While complete homogenization is the ideal, it may not be achievable in the real world. Homogenization is a continuum. The closer an environment gets to complete homogeneity, the more predictable it becomes and the fewer the risks. Full homogeneity means not only that identical hardware models are used, but all hardware configuration is identical as well. When complete hardware homogeneity is not feasible, strive for configuration homogeneity wherever possible.

Figure 2: Homogenization Continuum

2.3.2 Scale Unit

The Scale Unit concept drives predictability in Capacity Planning and agility in the release and deployment of physical infrastructure. The hardware specifications and configurations have been pre-defined and tested, allowing for a more rapid deployment cycle than in a traditional data center. Similarly, known quantities of resources are added to the data center when the Capacity Plan is triggered. However, when the Scale Unit itself must change (for example, when a vendor retires a hardware model), a new risk is introduced to the private cloud.

There will likely be a period where both n and n-1 versions of the Scale Unit exist in the infrastructure, but steps can be taken to minimize the risk this creates. Work with hardware vendors to understand the life cycle of their products and coordinate changes from multiple vendors to minimize iterations of the Scale Unit change. Also, upgrading to the new version of the Scale Unit should take place one Fault Domain at a time wherever possible. This will make sure that if an incident occurs with the new version, it can be isolated to a single Fault Domain.

2.3.3 Homogenization of Physical Infrastructure

Homogenization of the physical infrastructure means consistency and predictability for the VMs regardless of which physical host they reside on. This concept can be extended beyond the production environment. The fabric can be partitioned into development, test, and pre-production environments as well. Eliminating variability between environments enables developers to more easily optimize applications for a private cloud and gives testers more confidence that the results reflect the realities of production, which in turn should greatly improve testing efficiency.

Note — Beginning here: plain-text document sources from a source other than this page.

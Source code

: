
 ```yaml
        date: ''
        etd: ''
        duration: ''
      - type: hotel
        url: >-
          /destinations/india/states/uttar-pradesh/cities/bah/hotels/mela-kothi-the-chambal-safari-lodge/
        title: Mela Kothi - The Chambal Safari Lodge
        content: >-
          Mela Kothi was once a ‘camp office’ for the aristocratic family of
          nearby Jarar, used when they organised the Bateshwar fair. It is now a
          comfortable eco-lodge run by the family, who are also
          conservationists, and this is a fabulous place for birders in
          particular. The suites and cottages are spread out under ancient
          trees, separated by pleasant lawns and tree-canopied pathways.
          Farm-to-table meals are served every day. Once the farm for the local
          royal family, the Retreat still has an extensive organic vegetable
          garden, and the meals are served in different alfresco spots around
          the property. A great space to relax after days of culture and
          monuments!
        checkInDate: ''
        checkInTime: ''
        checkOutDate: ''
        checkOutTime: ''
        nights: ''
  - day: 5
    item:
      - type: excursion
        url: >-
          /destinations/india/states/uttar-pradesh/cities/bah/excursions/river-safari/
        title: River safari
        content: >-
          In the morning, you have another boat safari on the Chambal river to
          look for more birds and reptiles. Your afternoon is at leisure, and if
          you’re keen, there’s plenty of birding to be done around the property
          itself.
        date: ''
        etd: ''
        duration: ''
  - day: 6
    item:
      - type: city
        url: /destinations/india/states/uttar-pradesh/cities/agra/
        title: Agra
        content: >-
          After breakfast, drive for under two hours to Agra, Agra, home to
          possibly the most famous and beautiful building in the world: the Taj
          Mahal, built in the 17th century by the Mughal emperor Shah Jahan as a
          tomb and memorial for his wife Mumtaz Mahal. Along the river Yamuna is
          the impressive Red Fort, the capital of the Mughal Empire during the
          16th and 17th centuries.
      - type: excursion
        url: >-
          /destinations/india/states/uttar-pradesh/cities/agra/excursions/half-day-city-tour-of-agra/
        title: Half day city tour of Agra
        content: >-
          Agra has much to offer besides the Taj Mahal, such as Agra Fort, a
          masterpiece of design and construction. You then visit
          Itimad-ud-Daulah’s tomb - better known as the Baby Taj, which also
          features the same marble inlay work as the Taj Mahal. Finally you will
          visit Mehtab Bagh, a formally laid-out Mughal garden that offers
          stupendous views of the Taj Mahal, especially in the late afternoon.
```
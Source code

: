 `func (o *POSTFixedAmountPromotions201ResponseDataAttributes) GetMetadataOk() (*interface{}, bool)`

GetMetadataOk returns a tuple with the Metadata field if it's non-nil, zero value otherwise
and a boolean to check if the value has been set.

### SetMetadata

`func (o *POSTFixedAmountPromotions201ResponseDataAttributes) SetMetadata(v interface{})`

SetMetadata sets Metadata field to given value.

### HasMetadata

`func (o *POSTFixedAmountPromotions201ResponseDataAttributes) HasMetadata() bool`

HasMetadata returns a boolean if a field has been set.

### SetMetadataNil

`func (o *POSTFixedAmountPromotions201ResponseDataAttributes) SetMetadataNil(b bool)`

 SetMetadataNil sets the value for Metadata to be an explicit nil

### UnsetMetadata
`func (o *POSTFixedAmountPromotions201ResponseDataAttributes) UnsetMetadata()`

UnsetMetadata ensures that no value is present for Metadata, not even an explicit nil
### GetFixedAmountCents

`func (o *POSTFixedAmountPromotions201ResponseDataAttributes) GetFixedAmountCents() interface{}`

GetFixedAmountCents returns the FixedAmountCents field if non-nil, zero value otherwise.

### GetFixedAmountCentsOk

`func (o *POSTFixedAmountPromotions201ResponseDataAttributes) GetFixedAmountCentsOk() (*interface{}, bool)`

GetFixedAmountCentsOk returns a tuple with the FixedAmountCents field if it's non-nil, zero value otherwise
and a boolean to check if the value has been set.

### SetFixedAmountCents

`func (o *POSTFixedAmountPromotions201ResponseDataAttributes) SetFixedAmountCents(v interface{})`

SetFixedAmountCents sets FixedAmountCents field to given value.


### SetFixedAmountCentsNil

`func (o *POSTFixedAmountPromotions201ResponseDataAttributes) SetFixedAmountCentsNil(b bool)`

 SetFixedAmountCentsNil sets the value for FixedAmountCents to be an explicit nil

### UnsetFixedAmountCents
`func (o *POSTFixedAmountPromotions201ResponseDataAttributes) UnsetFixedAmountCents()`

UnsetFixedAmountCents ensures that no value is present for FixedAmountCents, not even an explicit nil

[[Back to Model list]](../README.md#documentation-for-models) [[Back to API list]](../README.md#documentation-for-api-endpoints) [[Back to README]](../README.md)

2.3.4 Virtualized Infrastructure

The virtualized infrastructure enables workloads to be transferred more easily between environments. All VMs should be built from a common set of component templates housed in a library, which is used across all environments. This shared library includes templates for all components approved for production, such as VM images, the gold OS image, server role templates, and platform templates. These component templates are downloaded from the shared library and become the building blocks of the development environment. From development, these components are packaged together to create a test candidate package (in the form of a virtual hard disk (VHD) that is uploaded to the library. This test candidate package can then be deployed by booting the VHD in the test environment. When testing is complete, the package can again be uploaded to the library as a release candidate package – for deployment into the pre-production environment, and ultimately into the production environment.

Since workloads are deployed by booting a VM from a VHD, the Release Management process occurs very quickly through the transfer of VHD packages to different environments. This also allows for rapid rollback should the deployment fail; the current release can be deleted and the VM can be booted off the previous VHD.

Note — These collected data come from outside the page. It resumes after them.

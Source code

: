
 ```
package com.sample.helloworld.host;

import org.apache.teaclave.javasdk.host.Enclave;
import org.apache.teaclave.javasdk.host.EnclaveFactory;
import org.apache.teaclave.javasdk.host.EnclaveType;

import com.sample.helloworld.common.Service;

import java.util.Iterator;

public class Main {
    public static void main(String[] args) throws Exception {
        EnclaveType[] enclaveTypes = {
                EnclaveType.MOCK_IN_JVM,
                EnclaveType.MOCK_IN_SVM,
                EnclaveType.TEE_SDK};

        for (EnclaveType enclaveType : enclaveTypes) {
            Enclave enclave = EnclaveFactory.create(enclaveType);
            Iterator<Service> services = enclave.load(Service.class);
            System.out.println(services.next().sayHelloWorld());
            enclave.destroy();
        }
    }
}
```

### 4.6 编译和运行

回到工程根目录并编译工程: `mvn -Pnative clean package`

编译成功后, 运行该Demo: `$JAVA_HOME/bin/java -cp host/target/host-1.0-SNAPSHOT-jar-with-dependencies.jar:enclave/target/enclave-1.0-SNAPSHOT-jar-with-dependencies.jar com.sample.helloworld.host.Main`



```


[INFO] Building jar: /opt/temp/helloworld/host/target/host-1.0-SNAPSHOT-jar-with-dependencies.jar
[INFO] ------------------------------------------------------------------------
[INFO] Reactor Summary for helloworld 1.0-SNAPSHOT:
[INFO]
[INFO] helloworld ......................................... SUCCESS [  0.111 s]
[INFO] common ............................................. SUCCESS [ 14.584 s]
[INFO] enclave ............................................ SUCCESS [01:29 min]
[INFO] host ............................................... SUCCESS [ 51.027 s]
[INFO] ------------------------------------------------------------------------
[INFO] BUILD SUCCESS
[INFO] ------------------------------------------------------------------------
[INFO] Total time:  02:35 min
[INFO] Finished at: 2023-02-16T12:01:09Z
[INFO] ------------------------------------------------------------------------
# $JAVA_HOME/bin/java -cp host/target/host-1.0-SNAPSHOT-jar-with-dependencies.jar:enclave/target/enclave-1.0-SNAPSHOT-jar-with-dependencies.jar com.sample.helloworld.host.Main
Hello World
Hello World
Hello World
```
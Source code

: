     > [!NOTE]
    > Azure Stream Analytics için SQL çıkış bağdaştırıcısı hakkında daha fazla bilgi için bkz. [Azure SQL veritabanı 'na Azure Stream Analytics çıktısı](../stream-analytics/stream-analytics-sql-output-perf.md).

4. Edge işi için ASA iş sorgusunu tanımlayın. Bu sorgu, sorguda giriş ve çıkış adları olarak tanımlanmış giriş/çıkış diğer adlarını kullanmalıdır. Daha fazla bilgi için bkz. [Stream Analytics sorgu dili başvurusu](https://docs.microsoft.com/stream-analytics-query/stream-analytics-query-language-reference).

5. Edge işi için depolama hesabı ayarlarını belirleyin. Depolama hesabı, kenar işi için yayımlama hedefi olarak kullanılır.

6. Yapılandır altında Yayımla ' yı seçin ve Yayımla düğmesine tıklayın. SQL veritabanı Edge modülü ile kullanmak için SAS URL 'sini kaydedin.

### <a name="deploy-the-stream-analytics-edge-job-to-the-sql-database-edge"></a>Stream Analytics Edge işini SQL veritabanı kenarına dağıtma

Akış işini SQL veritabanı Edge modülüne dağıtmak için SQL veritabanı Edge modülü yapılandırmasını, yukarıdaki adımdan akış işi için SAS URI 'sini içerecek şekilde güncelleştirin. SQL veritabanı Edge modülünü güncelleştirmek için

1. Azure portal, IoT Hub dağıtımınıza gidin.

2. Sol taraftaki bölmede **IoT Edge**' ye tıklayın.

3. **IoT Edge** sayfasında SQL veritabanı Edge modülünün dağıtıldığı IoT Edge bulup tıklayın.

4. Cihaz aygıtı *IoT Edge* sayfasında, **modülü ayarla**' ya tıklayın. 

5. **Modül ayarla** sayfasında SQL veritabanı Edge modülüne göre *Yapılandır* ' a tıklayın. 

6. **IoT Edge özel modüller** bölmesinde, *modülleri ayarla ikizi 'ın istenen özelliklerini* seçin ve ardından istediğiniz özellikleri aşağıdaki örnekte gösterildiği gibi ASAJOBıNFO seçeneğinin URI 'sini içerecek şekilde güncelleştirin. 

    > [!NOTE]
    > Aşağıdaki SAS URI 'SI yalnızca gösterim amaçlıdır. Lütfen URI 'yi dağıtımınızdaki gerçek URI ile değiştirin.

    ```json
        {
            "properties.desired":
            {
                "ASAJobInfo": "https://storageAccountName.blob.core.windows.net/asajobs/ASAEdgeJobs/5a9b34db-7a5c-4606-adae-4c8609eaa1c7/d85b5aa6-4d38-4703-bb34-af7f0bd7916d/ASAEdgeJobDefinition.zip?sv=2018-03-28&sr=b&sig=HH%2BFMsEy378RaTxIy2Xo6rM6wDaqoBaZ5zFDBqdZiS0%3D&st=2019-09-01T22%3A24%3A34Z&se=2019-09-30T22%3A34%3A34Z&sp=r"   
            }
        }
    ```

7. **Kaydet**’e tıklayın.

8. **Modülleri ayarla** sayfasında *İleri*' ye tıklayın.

Virtualization and the use of standard VM templates allow us to rethink software updates and patch management. As there is minimal variation in the production environment and all services in production are built with a common set of component templates, patches need not be applied in production. Instead, they should be applied to the templates in the shared library. Any services in production using that template will require a new version release. The release package is then rebuilt, tested, and redeployed, as shown below.

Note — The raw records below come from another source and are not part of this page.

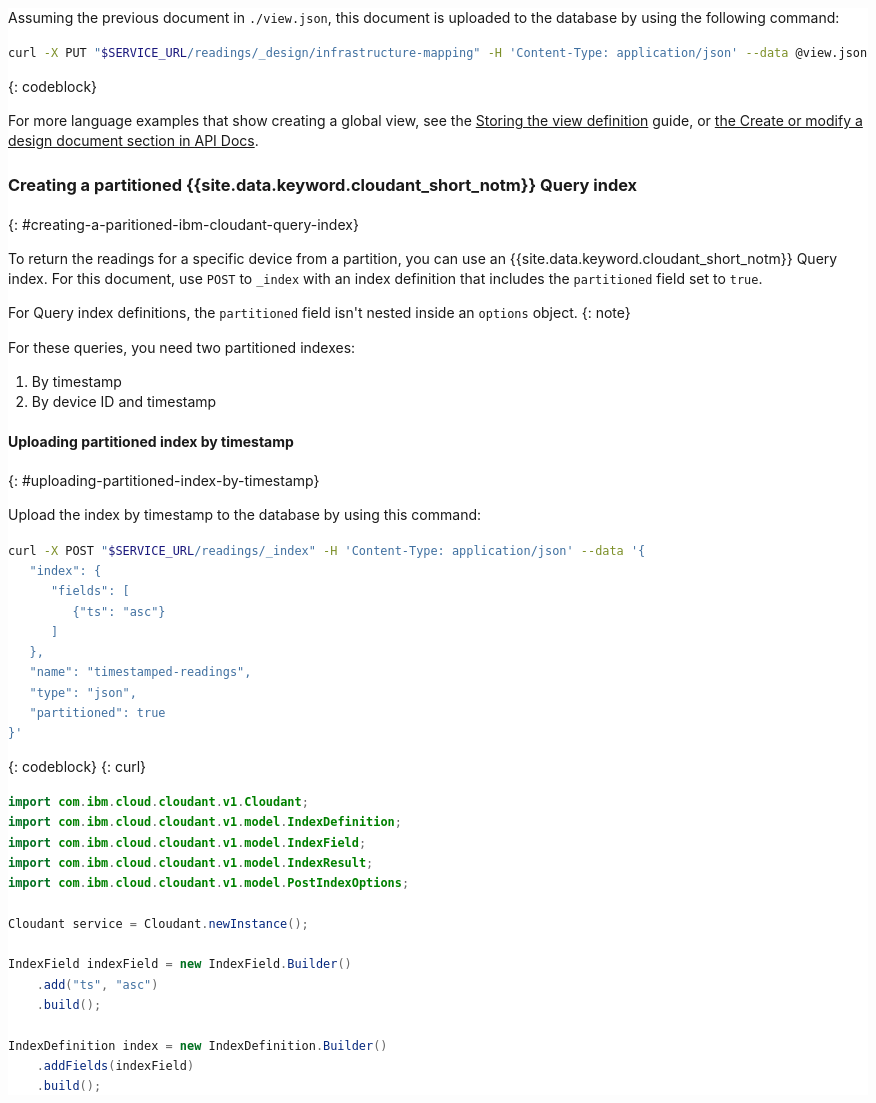 Assuming the previous document in `./view.json`, this document is uploaded to the database by using the following command:

```sh
curl -X PUT "$SERVICE_URL/readings/_design/infrastructure-mapping" -H 'Content-Type: application/json' --data @view.json
```
{: codeblock}

For more language examples that show creating a global view, see the [Storing the view definition](/docs/Cloudant?topic=Cloudant-creating-views-mapreduce#storing-the-view-definition) guide, or [the Create or modify a design document section in API Docs](/apidocs/cloudant#putdesigndocument).

### Creating a partitioned {{site.data.keyword.cloudant_short_notm}} Query index
{: #creating-a-paritioned-ibm-cloudant-query-index}

To return the readings for a specific device from a partition, you can use an
{{site.data.keyword.cloudant_short_notm}} Query index. For this document, use `POST` to `_index` with an index definition
that includes the `partitioned` field set to `true`. 

For Query index definitions, the `partitioned` field isn't nested inside an `options`
object.
{: note}

For these queries, you need two partitioned indexes:

1. By timestamp
2. By device ID and timestamp

#### Uploading partitioned index by timestamp
{: #uploading-partitioned-index-by-timestamp}

Upload the index by timestamp to the database by using this command:

```sh
curl -X POST "$SERVICE_URL/readings/_index" -H 'Content-Type: application/json' --data '{
   "index": {
      "fields": [
         {"ts": "asc"}
      ]
   },
   "name": "timestamped-readings",
   "type": "json",
   "partitioned": true
}'
```
{: codeblock}
{: curl}

```java
import com.ibm.cloud.cloudant.v1.Cloudant;
import com.ibm.cloud.cloudant.v1.model.IndexDefinition;
import com.ibm.cloud.cloudant.v1.model.IndexField;
import com.ibm.cloud.cloudant.v1.model.IndexResult;
import com.ibm.cloud.cloudant.v1.model.PostIndexOptions;

Cloudant service = Cloudant.newInstance();

IndexField indexField = new IndexField.Builder()
    .add("ts", "asc")
    .build();

IndexDefinition index = new IndexDefinition.Builder()
    .addFields(indexField)
    .build();

```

Figure 3: The Release Process

This may seem counter-intuitive for a critical patch scenario, such as when an exploitable vulnerability is exposed. But with virtualization technologies and automated test scripts, a new version of a service can be built, tested, and deployed quite rapidly.

2.3.5 Minimize Human Involvement

Variation can also be reduced through standardized, automated test scenarios. While not every test scenario can or should be automated, tests that are automated will improve predictability and facilitate more rapid test and deployment timelines. Test scenarios that are common for all applications, or the ones that might be shared by certain application patterns, are key candidates for automation. These automated test scripts may be required for all release candidates prior to deployment and would make sure further reduction in variation in the production environment.

2.4 Knowledge Management

Knowledge Management is the process of gathering, analyzing, storing, and sharing knowledge and information within an organization. The goal of Knowledge Management is to make sure that the right people have access to the information they need to maintain a private cloud. As operational knowledge expands and matures, the ability to intelligently automate operational tasks improves, providing for an increasingly dynamic environment.

2.4.1 Service Provider's Approach to Delivering Infrastructure

An immature approach to Knowledge Management costs organizations in terms of slower, less-efficient problem solving. Every problem or new situation that arises becomes a crisis that must be solved. A few people may have the prior experience to resolve the problem quickly and calmly, but their knowledge is not shared. Immature knowledge management creates greater stress for the operations staff and usually results in user dissatisfaction with frequent and lengthy unexpected outages. Mature Knowledge Management processes are necessary for achieving a service provider’s approach to delivering infrastructure. Past knowledge and experience is documented, communicated, and readily available when needed. Operating teams are no longer crisis-driven as service-impacting events grow less frequent and are quickly resolves when they do occur.

When designing a private cloud, development of the Health Model will drive much of the information needed for Knowledge Management. The Health Model defines the ideal states for each infrastructure component and the daily, weekly, monthly, and as-needed tasks required to maintain this state. The Health Model also defines unhealthy states for each infrastructure component and actions to be taken to restore their health. This information will form the foundation of the Knowledge Management database.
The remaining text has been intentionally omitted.